Problem statement. Each line below needs to be printed again exactly.

[Saved data entries]
►

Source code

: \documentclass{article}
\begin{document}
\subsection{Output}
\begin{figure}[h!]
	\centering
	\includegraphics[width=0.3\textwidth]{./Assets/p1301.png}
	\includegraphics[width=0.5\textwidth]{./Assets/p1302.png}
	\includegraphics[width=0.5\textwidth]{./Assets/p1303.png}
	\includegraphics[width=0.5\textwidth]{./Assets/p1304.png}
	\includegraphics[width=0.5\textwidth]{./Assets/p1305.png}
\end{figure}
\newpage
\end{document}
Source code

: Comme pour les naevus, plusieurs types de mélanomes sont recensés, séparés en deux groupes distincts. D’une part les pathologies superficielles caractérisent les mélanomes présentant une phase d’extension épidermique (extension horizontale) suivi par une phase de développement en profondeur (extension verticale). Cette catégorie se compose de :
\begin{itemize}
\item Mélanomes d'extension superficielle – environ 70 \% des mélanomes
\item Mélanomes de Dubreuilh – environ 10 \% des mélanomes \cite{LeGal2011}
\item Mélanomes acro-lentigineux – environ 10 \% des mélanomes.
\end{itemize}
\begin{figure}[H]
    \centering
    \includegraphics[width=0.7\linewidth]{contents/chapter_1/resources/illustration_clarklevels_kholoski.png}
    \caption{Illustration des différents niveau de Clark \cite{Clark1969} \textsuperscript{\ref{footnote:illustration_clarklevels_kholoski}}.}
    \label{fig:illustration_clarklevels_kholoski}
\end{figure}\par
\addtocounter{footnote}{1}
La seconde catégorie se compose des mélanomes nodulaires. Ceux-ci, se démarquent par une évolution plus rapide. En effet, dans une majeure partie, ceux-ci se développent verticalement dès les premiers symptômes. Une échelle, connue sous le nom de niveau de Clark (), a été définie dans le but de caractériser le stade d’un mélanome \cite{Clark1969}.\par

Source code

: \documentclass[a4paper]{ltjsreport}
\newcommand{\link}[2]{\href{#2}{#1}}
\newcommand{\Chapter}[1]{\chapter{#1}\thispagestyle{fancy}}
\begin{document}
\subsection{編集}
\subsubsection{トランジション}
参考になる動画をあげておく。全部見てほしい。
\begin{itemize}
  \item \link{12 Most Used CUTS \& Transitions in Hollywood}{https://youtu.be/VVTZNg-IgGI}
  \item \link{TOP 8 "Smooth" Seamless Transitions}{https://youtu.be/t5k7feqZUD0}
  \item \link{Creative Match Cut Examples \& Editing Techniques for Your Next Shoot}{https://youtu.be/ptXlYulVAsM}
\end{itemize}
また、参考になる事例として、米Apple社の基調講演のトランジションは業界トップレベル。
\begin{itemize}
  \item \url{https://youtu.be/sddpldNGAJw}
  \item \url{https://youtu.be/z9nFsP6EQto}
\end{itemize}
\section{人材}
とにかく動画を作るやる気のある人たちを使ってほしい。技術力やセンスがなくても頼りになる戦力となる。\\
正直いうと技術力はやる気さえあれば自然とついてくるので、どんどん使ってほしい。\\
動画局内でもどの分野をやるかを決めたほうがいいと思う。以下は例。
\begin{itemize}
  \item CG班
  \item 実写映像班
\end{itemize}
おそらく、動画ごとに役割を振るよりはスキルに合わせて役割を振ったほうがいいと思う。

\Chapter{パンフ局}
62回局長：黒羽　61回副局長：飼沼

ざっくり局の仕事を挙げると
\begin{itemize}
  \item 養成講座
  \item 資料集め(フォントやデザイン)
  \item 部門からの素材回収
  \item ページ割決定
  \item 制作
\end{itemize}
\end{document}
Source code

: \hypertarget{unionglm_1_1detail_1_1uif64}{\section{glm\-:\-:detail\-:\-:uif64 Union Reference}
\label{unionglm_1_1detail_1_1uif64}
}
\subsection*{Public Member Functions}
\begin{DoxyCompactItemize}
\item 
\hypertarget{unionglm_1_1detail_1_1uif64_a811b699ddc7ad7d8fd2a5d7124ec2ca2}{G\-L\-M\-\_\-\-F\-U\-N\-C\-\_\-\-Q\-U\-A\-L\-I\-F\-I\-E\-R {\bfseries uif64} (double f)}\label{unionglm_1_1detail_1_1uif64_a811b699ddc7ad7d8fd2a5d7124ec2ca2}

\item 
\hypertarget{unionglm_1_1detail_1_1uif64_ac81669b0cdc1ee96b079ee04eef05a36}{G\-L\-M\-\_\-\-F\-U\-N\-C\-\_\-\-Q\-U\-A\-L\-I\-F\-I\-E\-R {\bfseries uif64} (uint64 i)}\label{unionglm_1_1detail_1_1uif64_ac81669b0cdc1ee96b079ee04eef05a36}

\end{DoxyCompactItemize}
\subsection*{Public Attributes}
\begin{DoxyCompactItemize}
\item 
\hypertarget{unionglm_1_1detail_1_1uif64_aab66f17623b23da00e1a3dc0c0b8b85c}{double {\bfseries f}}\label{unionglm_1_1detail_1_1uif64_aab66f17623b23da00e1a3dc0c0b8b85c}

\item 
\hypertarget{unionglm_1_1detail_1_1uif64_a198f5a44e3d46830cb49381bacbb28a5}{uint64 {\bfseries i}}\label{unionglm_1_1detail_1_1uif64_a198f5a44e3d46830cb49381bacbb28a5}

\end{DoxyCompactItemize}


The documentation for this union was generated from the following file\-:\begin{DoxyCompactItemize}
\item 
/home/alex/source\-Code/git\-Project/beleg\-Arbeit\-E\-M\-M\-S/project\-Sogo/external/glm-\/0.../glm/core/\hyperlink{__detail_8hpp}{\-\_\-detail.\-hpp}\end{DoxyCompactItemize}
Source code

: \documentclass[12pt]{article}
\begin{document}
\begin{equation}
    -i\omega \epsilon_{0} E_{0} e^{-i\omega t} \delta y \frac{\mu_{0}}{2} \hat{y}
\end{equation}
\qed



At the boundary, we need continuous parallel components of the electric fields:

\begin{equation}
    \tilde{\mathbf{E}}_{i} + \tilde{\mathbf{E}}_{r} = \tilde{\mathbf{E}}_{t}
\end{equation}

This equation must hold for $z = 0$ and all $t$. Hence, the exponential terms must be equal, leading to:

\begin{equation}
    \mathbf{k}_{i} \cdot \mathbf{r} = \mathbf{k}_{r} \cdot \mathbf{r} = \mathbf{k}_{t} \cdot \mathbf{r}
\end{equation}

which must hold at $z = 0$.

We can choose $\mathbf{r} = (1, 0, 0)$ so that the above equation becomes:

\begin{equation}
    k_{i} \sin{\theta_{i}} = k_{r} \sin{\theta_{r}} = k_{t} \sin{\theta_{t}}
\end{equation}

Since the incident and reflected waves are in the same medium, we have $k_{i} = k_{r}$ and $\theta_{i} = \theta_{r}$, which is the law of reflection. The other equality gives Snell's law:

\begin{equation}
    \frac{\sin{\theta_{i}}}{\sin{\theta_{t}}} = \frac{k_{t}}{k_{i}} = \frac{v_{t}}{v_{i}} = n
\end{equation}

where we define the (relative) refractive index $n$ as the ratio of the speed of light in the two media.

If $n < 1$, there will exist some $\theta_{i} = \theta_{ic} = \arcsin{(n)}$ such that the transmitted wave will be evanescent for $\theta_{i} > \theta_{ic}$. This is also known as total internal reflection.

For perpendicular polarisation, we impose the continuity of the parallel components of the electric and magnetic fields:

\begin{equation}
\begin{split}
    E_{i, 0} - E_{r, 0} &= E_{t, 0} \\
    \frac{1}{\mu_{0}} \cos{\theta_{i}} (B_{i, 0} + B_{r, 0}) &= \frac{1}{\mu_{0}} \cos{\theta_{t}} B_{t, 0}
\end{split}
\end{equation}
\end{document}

◄

Solution.
Source code

: \documentclass{article}
\begin{document}
\subsection{Output}
\begin{figure}[h!]
	\centering
	\includegraphics[width=0.3\textwidth]{./Assets/p1301.png}
	\includegraphics[width=0.5\textwidth]{./Assets/p1302.png}
	\includegraphics[width=0.5\textwidth]{./Assets/p1303.png}
	\includegraphics[width=0.5\textwidth]{./Assets/p1304.png}
	\includegraphics[width=0.5\textwidth]{./Assets/p1305.png}
\end{figure}
\newpage
\end{document}
Source code

: Comme pour les naevus, plusieurs types de mélanomes sont recensés, séparés en deux groupes distincts. D’une part les pathologies superficielles caractérisent les mélanomes présentant une phase d’extension épidermique (extension horizontale) suivi par une phase de développement en profondeur (extension verticale). Cette catégorie se compose de :
\begin{itemize}
\item Mélanomes d'extension superficielle – environ 70 \% des mélanomes
\item Mélanomes de Dubreuilh – environ 10 \% des mélanomes \cite{LeGal2011}
\item Mélanomes acro-lentigineux – environ 10 \% des mélanomes.
\end{itemize}
\begin{figure}[H]
    \centering
    \includegraphics[width=0.7\linewidth]{contents/chapter_1/resources/illustration_clarklevels_kholoski.png}
    \caption{Illustration des différents niveau de Clark \cite{Clark1969} \textsuperscript{\ref{footnote:illustration_clarklevels_kholoski}}.}
    \label{fig:illustration_clarklevels_kholoski}
\end{figure}\par
\addtocounter{footnote}{1}
La seconde catégorie se compose des mélanomes nodulaires. Ceux-ci, se démarquent par une évolution plus rapide. En effet, dans une majeure partie, ceux-ci se développent verticalement dès les premiers symptômes. Une échelle, connue sous le nom de niveau de Clark (), a été définie dans le but de caractériser le stade d’un mélanome \cite{Clark1969}.\par

Source code

: \documentclass[a4paper]{ltjsreport}
\newcommand{\link}[2]{\href{#2}{#1}}
\newcommand{\Chapter}[1]{\chapter{#1}\thispagestyle{fancy}}
\begin{document}
\subsection{編集}
\subsubsection{トランジション}
参考になる動画をあげておく。全部見てほしい。
\begin{itemize}
  \item \link{12 Most Used CUTS \& Transitions in Hollywood}{https://youtu.be/VVTZNg-IgGI}
  \item \link{TOP 8 "Smooth" Seamless Transitions}{https://youtu.be/t5k7feqZUD0}
  \item \link{Creative Match Cut Examples \& Editing Techniques for Your Next Shoot}{https://youtu.be/ptXlYulVAsM}
\end{itemize}
また、参考になる事例として、米Apple社の基調講演のトランジションは業界トップレベル。
\begin{itemize}
  \item \url{https://youtu.be/sddpldNGAJw}
  \item \url{https://youtu.be/z9nFsP6EQto}
\end{itemize}
\section{人材}
とにかく動画を作るやる気のある人たちを使ってほしい。技術力やセンスがなくても頼りになる戦力となる。\\
正直いうと技術力はやる気さえあれば自然とついてくるので、どんどん使ってほしい。\\
動画局内でもどの分野をやるかを決めたほうがいいと思う。以下は例。
\begin{itemize}
  \item CG班
  \item 実写映像班
\end{itemize}
おそらく、動画ごとに役割を振るよりはスキルに合わせて役割を振ったほうがいいと思う。

\Chapter{パンフ局}
62回局長：黒羽　61回副局長：飼沼

ざっくり局の仕事を挙げると
\begin{itemize}
  \item 養成講座
  \item 資料集め(フォントやデザイン)
  \item 部門からの素材回収
  \item ページ割決定
  \item 制作
\end{itemize}
\end{document}
Source code

: \hypertarget{unionglm_1_1detail_1_1uif64}{\section{glm\-:\-:detail\-:\-:uif64 Union Reference}
\label{unionglm_1_1detail_1_1uif64}
}
\subsection*{Public Member Functions}
\begin{DoxyCompactItemize}
\item 
\hypertarget{unionglm_1_1detail_1_1uif64_a811b699ddc7ad7d8fd2a5d7124ec2ca2}{G\-L\-M\-\_\-\-F\-U\-N\-C\-\_\-\-Q\-U\-A\-L\-I\-F\-I\-E\-R {\bfseries uif64} (double f)}\label{unionglm_1_1detail_1_1uif64_a811b699ddc7ad7d8fd2a5d7124ec2ca2}

\item 
\hypertarget{unionglm_1_1detail_1_1uif64_ac81669b0cdc1ee96b079ee04eef05a36}{G\-L\-M\-\_\-\-F\-U\-N\-C\-\_\-\-Q\-U\-A\-L\-I\-F\-I\-E\-R {\bfseries uif64} (uint64 i)}\label{unionglm_1_1detail_1_1uif64_ac81669b0cdc1ee96b079ee04eef05a36}

\end{DoxyCompactItemize}
\subsection*{Public Attributes}
\begin{DoxyCompactItemize}
\item 
\hypertarget{unionglm_1_1detail_1_1uif64_aab66f17623b23da00e1a3dc0c0b8b85c}{double {\bfseries f}}\label{unionglm_1_1detail_1_1uif64_aab66f17623b23da00e1a3dc0c0b8b85c}

\item 
\hypertarget{unionglm_1_1detail_1_1uif64_a198f5a44e3d46830cb49381bacbb28a5}{uint64 {\bfseries i}}\label{unionglm_1_1detail_1_1uif64_a198f5a44e3d46830cb49381bacbb28a5}

\end{DoxyCompactItemize}


The documentation for this union was generated from the following file\-:\begin{DoxyCompactItemize}
\item 
/home/alex/source\-Code/git\-Project/beleg\-Arbeit\-E\-M\-M\-S/project\-Sogo/external/glm-\/0.../glm/core/\hyperlink{__detail_8hpp}{\-\_\-detail.\-hpp}\end{DoxyCompactItemize}
Source code

: \documentclass[12pt]{article}
\begin{document}
\begin{equation}
    -i\omega \epsilon_{0} E_{0} e^{-i\omega t} \delta y \frac{\mu_{0}}{2} \hat{y}
\end{equation}
\qed



At the boundary, we need continuous parallel components of the electric fields:

\begin{equation}
    \tilde{\mathbf{E}}_{i} + \tilde{\mathbf{E}}_{r} = \tilde{\mathbf{E}}_{t}
\end{equation}

This equation must hold for $z = 0$ and all $t$. Hence, the exponential terms must be equal, leading to:

\begin{equation}
    \mathbf{k}_{i} \cdot \mathbf{r} = \mathbf{k}_{r} \cdot \mathbf{r} = \mathbf{k}_{t} \cdot \mathbf{r}
\end{equation}

which must hold at $z = 0$.

We can choose $\mathbf{r} = (1, 0, 0)$ so that the above equation becomes:

\begin{equation}
    k_{i} \sin{\theta_{i}} = k_{r} \sin{\theta_{r}} = k_{t} \sin{\theta_{t}}
\end{equation}

Since the incident and reflected waves are in the same medium, we have $k_{i} = k_{r}$ and $\theta_{i} = \theta_{r}$, which is the law of reflection. The other equality gives Snell's law:

\begin{equation}
    \frac{\sin{\theta_{i}}}{\sin{\theta_{t}}} = \frac{k_{t}}{k_{i}} = \frac{v_{t}}{v_{i}} = n
\end{equation}

where we define the (relative) refractive index $n$ as the ratio of the speed of light in the two media.

If $n < 1$, there will exist some $\theta_{i} = \theta_{ic} = \arcsin{(n)}$ such that the transmitted wave will be evanescent for $\theta_{i} > \theta_{ic}$. This is also known as total internal reflection.

For perpendicular polarisation, we impose the continuity of the parallel components of the electric and magnetic fields:

\begin{equation}
\begin{split}
    E_{i, 0} - E_{r, 0} &= E_{t, 0} \\
    \frac{1}{\mu_{0}} \cos{\theta_{i}} (B_{i, 0} + B_{r, 0}) &= \frac{1}{\mu_{0}} \cos{\theta_{t}} B_{t, 0}
\end{split}
\end{equation}
\end{document}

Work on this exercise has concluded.